= DESCRIPTION OF THE TASK =
The answer is to be one number: the count of lines in this listing that have the string "true".

** Opening SOURCE RECORDS block **

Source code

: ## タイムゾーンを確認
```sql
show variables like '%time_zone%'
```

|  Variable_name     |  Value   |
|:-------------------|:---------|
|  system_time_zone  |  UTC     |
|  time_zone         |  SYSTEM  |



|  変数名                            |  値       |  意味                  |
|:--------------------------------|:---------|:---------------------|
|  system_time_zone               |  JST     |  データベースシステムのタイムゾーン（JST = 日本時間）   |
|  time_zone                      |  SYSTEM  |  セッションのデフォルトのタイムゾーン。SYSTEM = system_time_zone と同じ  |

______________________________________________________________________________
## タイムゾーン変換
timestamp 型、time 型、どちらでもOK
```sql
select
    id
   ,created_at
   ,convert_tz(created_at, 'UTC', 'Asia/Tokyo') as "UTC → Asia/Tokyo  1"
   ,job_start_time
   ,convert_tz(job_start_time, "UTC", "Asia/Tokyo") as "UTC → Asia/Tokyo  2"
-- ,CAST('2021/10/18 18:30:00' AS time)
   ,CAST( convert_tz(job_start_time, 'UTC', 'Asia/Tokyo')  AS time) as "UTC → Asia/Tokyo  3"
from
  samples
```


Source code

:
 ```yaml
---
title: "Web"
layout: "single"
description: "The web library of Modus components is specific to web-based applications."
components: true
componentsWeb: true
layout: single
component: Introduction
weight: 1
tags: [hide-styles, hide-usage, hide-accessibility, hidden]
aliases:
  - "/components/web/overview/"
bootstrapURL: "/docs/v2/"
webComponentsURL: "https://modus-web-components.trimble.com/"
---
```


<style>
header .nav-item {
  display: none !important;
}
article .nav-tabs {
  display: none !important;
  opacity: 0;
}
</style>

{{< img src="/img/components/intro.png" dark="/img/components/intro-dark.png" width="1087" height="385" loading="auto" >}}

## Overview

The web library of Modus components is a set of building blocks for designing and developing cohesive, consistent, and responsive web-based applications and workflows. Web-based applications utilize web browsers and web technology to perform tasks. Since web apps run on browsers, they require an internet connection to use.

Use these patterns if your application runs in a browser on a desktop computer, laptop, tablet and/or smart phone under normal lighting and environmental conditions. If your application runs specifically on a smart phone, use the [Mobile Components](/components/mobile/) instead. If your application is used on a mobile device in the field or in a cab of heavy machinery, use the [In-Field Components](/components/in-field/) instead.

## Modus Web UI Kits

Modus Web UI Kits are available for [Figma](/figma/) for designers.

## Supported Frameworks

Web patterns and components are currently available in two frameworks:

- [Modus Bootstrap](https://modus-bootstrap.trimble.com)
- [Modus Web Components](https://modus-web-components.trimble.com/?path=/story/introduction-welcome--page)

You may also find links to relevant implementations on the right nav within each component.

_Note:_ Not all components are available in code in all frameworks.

** Closing SOURCE RECORDS block **

= ANSWER TO THE PROBLEM =
2